February is American Heart Month and we want to spread the word about preventing heart disease and motivate you to make some simple changes. Although Valentine’s Day may be over, adhering to a heart healthy lifestyle is the best gift we can give ourselves and enables us to live better and longer for those we love.
Here are some recent statistics from the 2019 American Heart Association and Stroke Statistics*:
- Cardiovascular disease remains the leading cause of death in the United States, responsible for 840,768 deaths in 2016.
- The annual cost of cardiovascular disease in the United States was estimated at $351.2 billion in 2014-2015.
- Approximately every 40 seconds an American will have a myocardial infarction.
- The average age of first myocardial infarction is 65.6 years old for me and 72.0 years old for women
- In the US in 2019, coronary events are expected to occur in about 1,055,000 individuals, including 720,000 new and 335,000 recurrent coronary events.
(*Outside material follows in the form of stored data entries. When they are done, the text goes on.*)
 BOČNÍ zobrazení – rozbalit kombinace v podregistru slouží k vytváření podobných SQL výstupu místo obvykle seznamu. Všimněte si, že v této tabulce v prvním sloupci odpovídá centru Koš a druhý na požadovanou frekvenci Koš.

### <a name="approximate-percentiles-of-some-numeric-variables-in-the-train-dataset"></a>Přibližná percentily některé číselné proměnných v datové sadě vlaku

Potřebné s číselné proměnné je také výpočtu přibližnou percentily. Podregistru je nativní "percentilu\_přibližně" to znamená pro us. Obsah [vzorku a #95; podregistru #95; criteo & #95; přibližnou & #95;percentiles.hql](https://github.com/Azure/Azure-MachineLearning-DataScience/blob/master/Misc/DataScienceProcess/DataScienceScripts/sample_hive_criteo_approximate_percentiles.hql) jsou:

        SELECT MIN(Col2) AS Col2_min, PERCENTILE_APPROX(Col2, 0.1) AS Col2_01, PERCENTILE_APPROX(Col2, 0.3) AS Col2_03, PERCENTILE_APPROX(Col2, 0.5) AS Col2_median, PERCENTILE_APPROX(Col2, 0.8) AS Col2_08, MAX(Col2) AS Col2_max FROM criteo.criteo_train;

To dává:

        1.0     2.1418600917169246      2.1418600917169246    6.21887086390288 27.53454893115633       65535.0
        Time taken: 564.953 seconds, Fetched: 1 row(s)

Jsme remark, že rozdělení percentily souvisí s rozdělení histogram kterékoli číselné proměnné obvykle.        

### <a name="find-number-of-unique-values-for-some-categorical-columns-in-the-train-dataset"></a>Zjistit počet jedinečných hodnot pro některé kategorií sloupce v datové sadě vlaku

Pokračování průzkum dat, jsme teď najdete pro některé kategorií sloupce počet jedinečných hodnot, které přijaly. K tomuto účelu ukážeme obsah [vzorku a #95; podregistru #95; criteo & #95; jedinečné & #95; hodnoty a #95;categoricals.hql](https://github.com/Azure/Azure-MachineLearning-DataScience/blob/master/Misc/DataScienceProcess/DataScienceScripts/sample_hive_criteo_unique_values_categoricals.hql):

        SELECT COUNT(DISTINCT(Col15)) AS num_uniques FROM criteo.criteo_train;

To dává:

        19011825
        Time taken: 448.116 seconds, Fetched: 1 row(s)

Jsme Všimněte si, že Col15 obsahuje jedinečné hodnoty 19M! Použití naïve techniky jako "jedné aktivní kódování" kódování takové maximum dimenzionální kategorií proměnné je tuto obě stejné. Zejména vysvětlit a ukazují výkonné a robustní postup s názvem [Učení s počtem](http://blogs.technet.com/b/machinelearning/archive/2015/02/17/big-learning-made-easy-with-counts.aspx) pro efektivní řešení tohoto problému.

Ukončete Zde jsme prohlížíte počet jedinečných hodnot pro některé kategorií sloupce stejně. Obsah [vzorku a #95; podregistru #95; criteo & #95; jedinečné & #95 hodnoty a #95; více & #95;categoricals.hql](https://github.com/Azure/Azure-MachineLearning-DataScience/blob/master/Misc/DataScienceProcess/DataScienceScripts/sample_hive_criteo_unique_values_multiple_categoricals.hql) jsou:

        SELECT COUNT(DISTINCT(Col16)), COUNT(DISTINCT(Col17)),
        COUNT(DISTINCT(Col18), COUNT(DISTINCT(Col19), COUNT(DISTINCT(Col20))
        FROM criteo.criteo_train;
What are you doing today to lower your risk for cardiovascular disease and keep your heart healthy? If you need some help getting started, follow our 4 simple tips below!
- Did you know that up to 45% of cardiovascular deaths are attributable to the standard American diet? Unfortunately, only one in ten adults consumes the recommended servings of vegetables daily (2-3 cups). A healthy diet full of various heart-smart foods is essential to a healthy lifestyle. Fruits, vegetables, nuts, seeds, and oats are just a few of the heart superfoods. Limit added sugars, saturated fat, and excessive sodium.
- Engage in moderate exercises such as walking, biking and strength training. Do what you enjoy- if you like it, you’ll do it! Although we recommend five, 30-minute moderate exercise sessions it is important to remember that something is always better than nothing. Even several ten-minute walks throughout the day have proven health benefits including reduced all-cause mortality often associated with prolonged sitting.
- Unfortunately, stress has become synonymous with modern life. Stress is when our bodies and minds are overloaded with the residual result of negative experiences or thinking. Stress has numerous effects on the body including increased levels of cortisol, which puts excess stress on the heart and leads to increased risk of cardiovascular disease. When dealing with stress we always want to be our own ally. We encourage you to use mindfulness, deep relaxation, guided imagery and meditation as tools to learn in order to live in peace.
- Smile and love more! Carve out time in your life for enjoyable activities that improve your overall mood. People who feel lonely and depressed are more likely to die prematurely. Smiling and laughing are powerful ways to lead your life. Spend time with loved ones and support others around you-this truly is the best medicine.